There were many reasons 2005 was a historic season for the Atlanta Braves. Of course, winning a division title for the fourteenth straight year was one. But even more noteworthy was the change in programming in the Braves' clubhouse. Instead of any regular mature shows, you could occasionally find ‘Blues Clues' on in the players' lounge.

Well, okay, that may be stretching it a bit. But the presence of kids in their early 20s making their big league debuts was, without a doubt, the story of last season. There were eighteen rookies on the roster at some point last season, twelve of whom made their major league debuts in 2005. The presence of all the young players was different for a clubhouse known for its veteran, business-like approach.
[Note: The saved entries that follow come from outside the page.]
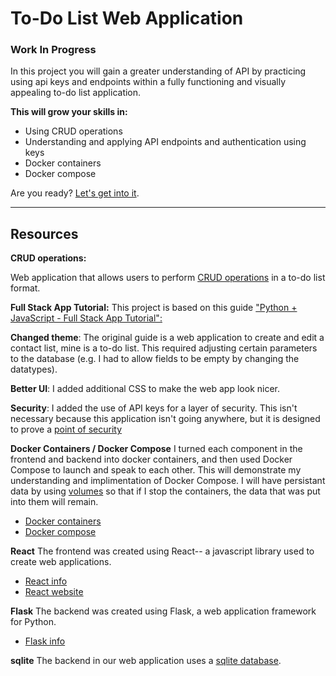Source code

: # To-Do List Web Application
### Work In Progress ###
In this project you will gain a greater understanding of API by practicing using api keys and endpoints within a fully functioning and visually appealing to-do list application.

**This will grow your skills in:**
- Using CRUD operations
- Understanding and applying API endpoints and authentication using keys
- Docker containers 
- Docker compose

Are you ready? [Let's get into it](Intro.md).


____________________________________________________________________

## Resources 

**CRUD operations:**
  
Web application that allows users to perform [CRUD operations](https://www.codecademy.com/article/what-is-crud) in a to-do list format.

**Full Stack App Tutorial:**
This project is based on this guide ["Python + JavaScript - Full Stack App Tutorial":](https://www.youtube.com/watch?v=PppslXOR7TA&t=287s)

**Changed theme**: The original guide is a web application to create and edit a contact list, mine is a to-do list. This required adjusting certain parameters to the database (e.g. I had to allow fields to be empty by changing the datatypes).

**Better UI**: I added additional CSS to make the web app look nicer.

**Security**: I added the use of API keys for a layer of security. This isn't necessary because this application isn't going anywhere, but it is designed to prove a [point of security](https://www.fortinet.com/resources/cyberglossary/api-key)

**Docker Containers / Docker Compose**
I turned each component in the frontend and backend into docker containers, and then used Docker Compose to launch and speak to each other. This will demonstrate my understanding and implimentation of Docker Compose. I will have persistant data by using [volumes](https://docs.docker.com/storage/volumes/) so that if I stop the containers, the data that was put into them will remain.
  - [Docker containers](https://www.docker.com/resources/what-container/)
  - [Docker compose](https://docs.docker.com/compose/)

**React**
The frontend was created using React-- a javascript library used to create web applications.
- [React info](https://www.w3schools.com/whatis/whatis_react.asp)
- [React website](https://react.dev/)

**Flask** 
The backend was created using Flask, a web application framework for Python.
- [Flask info](https://pythonbasics.org/what-is-flask-python/)

**sqlite**
The backend in our web application uses a [sqlite database](https://www.sqlite.org/).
"It makes it a little more interesting," said Braves' ace John Smoltz. "You never know what you're going to get. Cartoon Network one day. These guys provide a lot of laughs."

They also supplied a lot of talent. It all started with Ryan Langerhans, Pete Orr, and Wilson Betemit on the Opening Day Roster. Then Kyle Davies made a startling debut in Boston in May, followed by Brian McCann rescuing the Braves in June, and Jeff Francoeur shocking the world in July. If not for the ‘Baby Braves,' there is no way the team would have returned to the playoffs.

"Beyond belief," Smoltz said, when asked to describe the impact of the youngsters. "I don't think anyone realizes what they did. It was blended so well and picked up so well by certain veterans on this club. Whenever you see a rash of young guys coming through, you can never imagine they can contribute like they did. I think it's just a great boost of confidence for them to be able to feel like no matter what happens this year they have the capability to be a big part of this organization."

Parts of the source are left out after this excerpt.